A silhouette of a person with a red double decker bus in it. This is within another head and shoulders silhouette with sunbeams at the top of the head on a blue background.

This project is sponsored by the AHRC Heritage Consortium and develops research approaches into ‘heritage’ as both a locus of meaning (the heritage object) and a practice of meaning (a doing) which has affecting as well as personal, political, cultural, and ethical consequences within our everyday lives. It takes the experience of London bus travel as a focus, working with bus enthusiasts as participants as they encounter the London Transport Museum and Heritage Route 15 and through talking about their own personal heritage practices.

In the project, heritage is treated as a concept related to experience rather than, or as well as, an innate quality of material things surviving from the past. The meaning of heritage is considered as contingent on the context-specific action in the moment of encounter AND its renewal through representation. These meanings are ‘affective’, they are felt, sensed, and lived through and with.

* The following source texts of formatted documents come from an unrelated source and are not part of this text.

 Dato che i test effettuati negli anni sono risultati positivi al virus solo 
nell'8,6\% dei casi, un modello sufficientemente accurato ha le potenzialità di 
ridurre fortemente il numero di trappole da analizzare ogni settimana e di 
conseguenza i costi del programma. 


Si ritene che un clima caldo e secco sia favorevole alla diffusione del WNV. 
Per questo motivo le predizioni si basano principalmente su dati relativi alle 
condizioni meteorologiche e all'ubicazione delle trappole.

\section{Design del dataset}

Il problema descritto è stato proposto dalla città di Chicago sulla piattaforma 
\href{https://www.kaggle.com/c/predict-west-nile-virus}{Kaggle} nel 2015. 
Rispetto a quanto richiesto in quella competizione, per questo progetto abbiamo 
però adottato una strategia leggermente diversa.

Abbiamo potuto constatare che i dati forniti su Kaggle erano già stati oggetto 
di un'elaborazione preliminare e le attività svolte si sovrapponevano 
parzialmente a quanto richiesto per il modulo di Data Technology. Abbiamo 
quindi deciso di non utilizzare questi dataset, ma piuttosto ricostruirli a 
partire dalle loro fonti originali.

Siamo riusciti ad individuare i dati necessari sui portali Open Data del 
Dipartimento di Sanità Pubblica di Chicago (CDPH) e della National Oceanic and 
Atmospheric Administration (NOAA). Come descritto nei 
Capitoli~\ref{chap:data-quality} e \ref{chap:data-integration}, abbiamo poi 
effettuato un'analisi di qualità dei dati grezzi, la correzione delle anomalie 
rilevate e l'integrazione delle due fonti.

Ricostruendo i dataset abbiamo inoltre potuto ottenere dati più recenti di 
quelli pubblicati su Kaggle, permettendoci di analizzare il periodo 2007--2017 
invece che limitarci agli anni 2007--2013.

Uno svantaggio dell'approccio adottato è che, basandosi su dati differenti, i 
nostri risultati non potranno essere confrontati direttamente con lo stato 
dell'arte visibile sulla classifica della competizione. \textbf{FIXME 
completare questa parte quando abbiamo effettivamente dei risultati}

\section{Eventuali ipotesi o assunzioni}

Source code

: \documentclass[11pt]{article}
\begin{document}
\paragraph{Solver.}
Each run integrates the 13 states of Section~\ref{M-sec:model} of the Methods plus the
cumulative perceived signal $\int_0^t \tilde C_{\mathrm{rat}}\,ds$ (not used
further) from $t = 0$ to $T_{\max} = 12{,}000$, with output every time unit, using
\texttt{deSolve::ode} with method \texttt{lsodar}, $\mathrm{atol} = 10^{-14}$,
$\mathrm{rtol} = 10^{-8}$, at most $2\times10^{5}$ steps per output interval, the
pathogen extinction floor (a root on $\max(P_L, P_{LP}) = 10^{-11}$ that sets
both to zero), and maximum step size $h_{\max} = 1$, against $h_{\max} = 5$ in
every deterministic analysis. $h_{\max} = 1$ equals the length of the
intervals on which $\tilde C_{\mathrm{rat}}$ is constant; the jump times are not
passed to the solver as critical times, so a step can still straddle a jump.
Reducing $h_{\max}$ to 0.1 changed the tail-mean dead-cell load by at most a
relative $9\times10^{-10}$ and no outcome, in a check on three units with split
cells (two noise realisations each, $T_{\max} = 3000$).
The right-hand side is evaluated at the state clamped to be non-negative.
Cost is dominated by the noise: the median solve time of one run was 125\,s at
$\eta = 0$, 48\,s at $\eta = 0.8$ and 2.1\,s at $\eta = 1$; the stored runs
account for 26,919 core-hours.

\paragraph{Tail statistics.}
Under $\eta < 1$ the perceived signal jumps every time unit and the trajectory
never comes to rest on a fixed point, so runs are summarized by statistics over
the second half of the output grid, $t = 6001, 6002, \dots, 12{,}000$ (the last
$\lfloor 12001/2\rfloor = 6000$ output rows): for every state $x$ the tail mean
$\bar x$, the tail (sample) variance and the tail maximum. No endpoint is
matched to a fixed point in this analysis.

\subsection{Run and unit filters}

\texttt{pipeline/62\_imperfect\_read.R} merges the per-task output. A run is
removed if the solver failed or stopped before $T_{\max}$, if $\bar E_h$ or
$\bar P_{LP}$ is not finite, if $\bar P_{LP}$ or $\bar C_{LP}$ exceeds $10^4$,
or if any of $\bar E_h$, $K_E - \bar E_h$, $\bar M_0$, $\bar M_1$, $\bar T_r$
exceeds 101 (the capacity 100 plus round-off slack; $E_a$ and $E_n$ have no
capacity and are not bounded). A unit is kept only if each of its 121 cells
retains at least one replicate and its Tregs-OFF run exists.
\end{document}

The study seeks to investigate the motivational forces for doing heritage, as cultural practice related to a sense of ‘time-consciousness’. For example: the accumulation and re-presentation of objects and experiences from the personal or collective past; or activities which seek to preserve the present as a means of future-building. It also seeks to reassert the role of the material, the heritage object (body, bus, museum), within the ‘critical heritage discourse’.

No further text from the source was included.